------ MATERIAL FOR THIS TASK
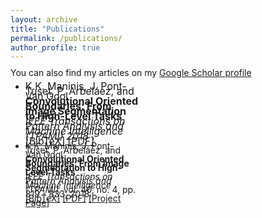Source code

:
 ```yaml
---
layout: archive
title: "Publications"
permalink: /publications/
author_profile: true
---
```



<style>
ul {margin-right: 300px;line-height: 0.5;}
p {line-height: 0.5;}

</style>

You can also find my articles on my [Google Scholar profile]("")

<ul>
<li ><font size="3"> K.K. Maninis, J. Pont-Tuset, P. Arbeláez, and Van Gool</font>
  <br><font size="3"><b>Convolutional Oriented Boundaries: From Image Segmentation to High-Level Tasks</b></font><br>
<font size="3"><i>IEEE Transactions on Pattern Analysis and Machine Intelligence (TPAMI) 2018</i> .
  </font><br />
  <a href="javascript:toggleBibtex('Maninis2018')"><font size="3">[BibTeX]</font></a>
  <a href="http://arxiv.org/abs/1701.04658" target="_blank"><font size="3">[PDF]</font></a> 
 
</li>

<li > K.K. Maninis, J. Pont-Tuset, P. Arbeláez, and Van Gool
  <br><b>Convolutional Oriented Boundaries: From Image Segmentation to High-Level Tasks</b><br>
<i>IEEE Transactions on Pattern Analysis and Machine Intelligence (TPAMI)</i>, vol. 40, no. 4, pp. 819 - 833, 2018.
<br />
<a href="javascript:toggleBibtex('Maninis2018')">[BibTeX]</a>
<a href="http://arxiv.org/abs/1701.04658" target="_blank">[PDF]</a> <a href="http://www.vision.ee.ethz.ch/~cvlsegmentation/cob/"  target="_blank">[Project Page]</a>
 
</li>
</ul>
------------
Once you have counted the lines above that contain "Pattern", give that number alone.

2